The ban is not necessarily permanent. Obey himself said in 2006, “Times may have changed, but I don’t know that we are yet at the point that would justify removing these limitations.”
This is not an academic debate. Australia, Japan, and Israel have expressed interest in buying the Raptor, and the possible end of the fighter’s production run will inevitably increase calls to keep the F-22 line open.
Asked about Australia’s interest, Defense Secretary Robert M. Gates said DOD officials “in principle have no objection to it,” but, until the statute is changed, “we are not able to sell it to any country.”
Raptor exports would improve the security of allies, increase US interoperability with friendly air forces, foster long-term military relationships, protect American jobs, keep open a vital fifth generation fighter production line, and reduce the cost of F-22s procured by USAF itself.
However, the Raptor is not like other fighters; a major, asymmetric US advantage could be lost if global malefactors ever laid hands on F-22 engine, avionics, or stealth technologies. Obey cites this danger as justification for the ban. Critics say his real goal is to hasten the end of the F-22 program.
Then there is the case of Iran’s F-14s, the sine qua non of fighter export problems. The US sold top-of-the-line Tomcats to Tehran shortly before the 1979 Islamic revolution toppled the Shah and, with him, the US-Iran military relationship.

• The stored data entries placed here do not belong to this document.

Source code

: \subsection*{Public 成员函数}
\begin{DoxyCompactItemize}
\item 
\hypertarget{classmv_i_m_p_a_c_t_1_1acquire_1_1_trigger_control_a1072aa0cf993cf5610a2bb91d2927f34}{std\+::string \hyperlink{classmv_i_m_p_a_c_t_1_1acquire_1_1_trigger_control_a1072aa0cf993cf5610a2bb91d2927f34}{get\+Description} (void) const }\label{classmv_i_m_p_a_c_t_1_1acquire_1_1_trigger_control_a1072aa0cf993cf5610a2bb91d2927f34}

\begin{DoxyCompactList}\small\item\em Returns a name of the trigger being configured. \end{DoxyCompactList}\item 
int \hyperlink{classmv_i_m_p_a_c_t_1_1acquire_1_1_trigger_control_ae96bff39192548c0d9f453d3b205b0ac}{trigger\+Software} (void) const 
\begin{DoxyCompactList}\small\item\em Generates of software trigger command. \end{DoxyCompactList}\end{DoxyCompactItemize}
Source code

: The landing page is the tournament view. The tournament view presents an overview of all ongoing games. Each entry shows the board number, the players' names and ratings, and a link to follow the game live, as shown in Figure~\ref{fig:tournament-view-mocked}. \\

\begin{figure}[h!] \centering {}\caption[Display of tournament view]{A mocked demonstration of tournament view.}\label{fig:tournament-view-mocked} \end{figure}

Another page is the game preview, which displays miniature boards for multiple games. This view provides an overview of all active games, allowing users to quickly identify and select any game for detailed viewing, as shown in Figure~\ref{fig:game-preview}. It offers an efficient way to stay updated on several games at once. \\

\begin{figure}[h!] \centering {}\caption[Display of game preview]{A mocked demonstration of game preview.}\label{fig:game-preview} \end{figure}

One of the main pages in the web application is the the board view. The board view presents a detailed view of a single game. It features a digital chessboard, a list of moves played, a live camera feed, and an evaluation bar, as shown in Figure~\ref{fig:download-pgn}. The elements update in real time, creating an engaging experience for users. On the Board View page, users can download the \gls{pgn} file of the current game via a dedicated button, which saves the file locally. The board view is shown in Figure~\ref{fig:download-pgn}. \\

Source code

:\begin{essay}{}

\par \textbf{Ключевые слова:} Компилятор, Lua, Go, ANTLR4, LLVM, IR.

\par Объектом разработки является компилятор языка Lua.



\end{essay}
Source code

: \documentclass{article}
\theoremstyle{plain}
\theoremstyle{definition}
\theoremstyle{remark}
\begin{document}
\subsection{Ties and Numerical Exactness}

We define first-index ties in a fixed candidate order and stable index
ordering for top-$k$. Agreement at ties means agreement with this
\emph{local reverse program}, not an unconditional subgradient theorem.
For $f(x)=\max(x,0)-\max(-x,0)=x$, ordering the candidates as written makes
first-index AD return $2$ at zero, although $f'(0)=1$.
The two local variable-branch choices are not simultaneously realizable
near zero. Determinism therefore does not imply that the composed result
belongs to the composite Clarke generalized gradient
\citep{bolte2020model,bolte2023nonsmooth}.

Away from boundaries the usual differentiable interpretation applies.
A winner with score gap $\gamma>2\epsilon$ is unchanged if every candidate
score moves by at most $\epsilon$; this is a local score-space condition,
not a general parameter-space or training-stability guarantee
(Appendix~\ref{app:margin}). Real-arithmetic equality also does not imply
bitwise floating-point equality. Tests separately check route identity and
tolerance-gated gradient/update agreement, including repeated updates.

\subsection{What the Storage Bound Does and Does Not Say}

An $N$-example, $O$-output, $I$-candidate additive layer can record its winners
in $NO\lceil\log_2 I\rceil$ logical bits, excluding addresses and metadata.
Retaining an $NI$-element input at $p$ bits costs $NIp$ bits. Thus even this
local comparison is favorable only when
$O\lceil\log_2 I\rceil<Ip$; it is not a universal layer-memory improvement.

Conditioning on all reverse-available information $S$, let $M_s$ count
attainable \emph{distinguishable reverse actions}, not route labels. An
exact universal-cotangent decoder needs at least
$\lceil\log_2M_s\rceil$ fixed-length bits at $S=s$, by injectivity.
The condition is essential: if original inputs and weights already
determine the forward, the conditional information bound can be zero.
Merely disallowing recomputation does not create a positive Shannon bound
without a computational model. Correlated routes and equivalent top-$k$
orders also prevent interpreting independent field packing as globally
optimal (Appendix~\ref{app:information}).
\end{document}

Venezuela—a belligerent pro-Communist dictatorship under Hugo Chavez—still flies F-16s it purchased in 1982.
It is hard to imagine a similar fate befalling Japan, Israel, or Australia, but a government does not have to fall for technology to spread. Business deals based on offsets and co-production can send high technology directly to customers. Many US allies have been accused of surreptitiously re-exporting military technology.
By itself, the existence of advanced technology is not a definitive reason to block export of a particular weapon. One of the highest profile fighter sales in recent years was the sale to the United Arab Emirates of Block 60 F-16s, fighters far more advanced than any F-16 currently flown by the US Air Force.
Japan clearly can afford F-22s, and has long flown F-15s. Japan, however, prefers co-production arrangements that, almost by definition, bring about a transfer of technology and, if Tokyo succeeds in acquiring the F-22, Washington might find it politically difficult to deny the Raptor to South Korea and perhaps Taiwan.
Australia is planning to purchase both the F/A-18 Super Hornet and the F-35, but top government officials also express interest in the F-22. “I intend to pursue American politicians for access to the Raptor,” Defense Minister Joel Fitzgibbon recently said. “I want it to be part of the mix.”
Israel already flies US-built F-15 and F-16 fighters, and clearly needs to maintain advanced air capabilities. Israel’s track record on tech transfers, however, has been less than sterling. Moreover, the US might have to “balance” Raptor sales to Jerusalem with comparable sales to Saudi Arabia or the UAE.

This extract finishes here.